Fobófobo social
LA PALABRA – Cuando era joven, las fobias eran un catálogo de miedos personales, siendo la más famosa la claustrofobia. Incluso el término judeofobia, que ya había acuñado Pinsker en 1882, sólo se utilizaba a nivel académico en sustitución del popular (aunque más impreciso) de antisemitismo. En realidad, por entonces el odio se definía preferentemente a través de este sufijo -ismo, como en racismo, incluso sumado al prefijo anti-, como en el todavía utilizado antiisraelismo. La coletilla -fobia quedaba relegada a asuntos patológicos, psicológicos más que sociales. Hacia los años 80 (puede que algo antes) hubo una gran “impregnación” ideológica de las ciencias sociales, y el racismo “biológico” de los nazis pasó a categorizarse por colectivos y minorías: aunque términos como el machismo ya existían desde hacía tiempo, permearon el lenguaje político, de los medios de comunicación y la calle. Sin embargo, convivía con otros -ismos con carga reivindicativa y positiva, como el feminismo. Esa dualidad semántica propició seguramente la predilección por la -fobia como enfermedad social.
Por una parte, el catálogo de fobias personales se amplió y popularizó: agorafobia (pánico a no poder escapar en caso de peligro), aracnofobia (a las arañas), acrofobia (a las alturas), aerofobia (a volar en aviones), astrafobia o brontofobia (a las tormentas eléctricas), y un largo y casi infinito etcétera. Pero también hubo un trasvase del miedo psicológico al odio sociológico: xenofobia, homofobia, islamofobia son algunos de los ejemplos más conocidos. Pero hay otros “emergentes”: androfobia (rechazo de lo masculino, más allá del machismo) o la más cercana “hispanofobia”, que actualiza al más tradicional “antiespañolismo”, especialmente en los ámbitos separatistas.
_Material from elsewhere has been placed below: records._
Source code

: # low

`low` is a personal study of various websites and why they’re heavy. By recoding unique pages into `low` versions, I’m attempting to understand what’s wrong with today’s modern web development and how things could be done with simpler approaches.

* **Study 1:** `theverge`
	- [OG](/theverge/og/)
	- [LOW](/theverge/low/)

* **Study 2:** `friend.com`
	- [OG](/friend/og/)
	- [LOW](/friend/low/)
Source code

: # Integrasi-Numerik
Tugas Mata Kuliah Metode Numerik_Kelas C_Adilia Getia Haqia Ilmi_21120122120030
Uno no puede estar “contra” una fobia personal: como mucho puede abogar por que se dediquen más medios a ayudar a las personas que las padecen. Pero sí puede reconocerse como opositor militante al odio hacia los colectivos humanos. Claro que ello esconde la paradoja de que al odiar el odio nos convertimos en odiadores. No hace falta saber mucha filología para fabricar la fobofobia. Pero, mira por dónde, yo que pensaba que había inventado un nuevo “palabro”, resulta que hasta viene en la Wikipedia, definido como: “uno de los miedos irracionales más curiosos que consiste en sentir un temor abrumador por la posibilidad de vivir situaciones que causen algún tipo de miedo o angustia”. Lo mío no es eso, sino miedo a sentir el odio apoderarse de las calles y las familias, siendo sus efectos más visibles lo que en Argentina llaman “la grieta”: una profunda e irreconciliable división social y política. Todo lo contrario a la convivencia y la tolerancia que predicamos durante décadas. En fin, soy un fobófobo social que no teme al miedo, sino al odio: el gratuito (en hebreo, sinát jinám u odio infundado), y el subvencionado o incitado a partir de medias mentiras convertidas en verdades absolutas.